Source texts of formatted documents

Start of Block

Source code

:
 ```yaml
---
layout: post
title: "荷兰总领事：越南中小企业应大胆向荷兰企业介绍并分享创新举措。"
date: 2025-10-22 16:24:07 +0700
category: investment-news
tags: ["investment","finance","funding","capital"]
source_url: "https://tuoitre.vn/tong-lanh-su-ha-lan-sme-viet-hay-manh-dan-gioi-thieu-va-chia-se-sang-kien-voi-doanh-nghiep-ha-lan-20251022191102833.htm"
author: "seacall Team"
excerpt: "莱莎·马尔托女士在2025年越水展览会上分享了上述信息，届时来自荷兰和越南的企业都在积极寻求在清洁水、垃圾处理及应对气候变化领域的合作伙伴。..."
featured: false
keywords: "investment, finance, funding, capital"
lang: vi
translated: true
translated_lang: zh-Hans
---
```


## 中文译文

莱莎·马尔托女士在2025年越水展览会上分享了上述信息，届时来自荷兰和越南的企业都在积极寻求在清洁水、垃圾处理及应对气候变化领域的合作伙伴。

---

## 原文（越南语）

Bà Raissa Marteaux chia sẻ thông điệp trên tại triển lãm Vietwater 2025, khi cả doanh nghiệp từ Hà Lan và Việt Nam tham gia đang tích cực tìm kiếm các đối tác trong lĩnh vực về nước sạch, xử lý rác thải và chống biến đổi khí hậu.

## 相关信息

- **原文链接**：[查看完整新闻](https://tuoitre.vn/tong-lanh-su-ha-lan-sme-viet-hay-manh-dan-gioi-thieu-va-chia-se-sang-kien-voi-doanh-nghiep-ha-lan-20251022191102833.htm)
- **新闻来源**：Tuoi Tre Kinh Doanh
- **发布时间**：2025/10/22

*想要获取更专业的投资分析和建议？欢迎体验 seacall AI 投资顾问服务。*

End of Block

> **HOW TO COMPLETE THIS TASK**
Each line of the entries above that includes the string "investment" should be copied out.

> **RESULT OF THE TASK**
category: investment-news
tags: ["investment","finance","funding","capital"]
keywords: "investment, finance, funding, capital"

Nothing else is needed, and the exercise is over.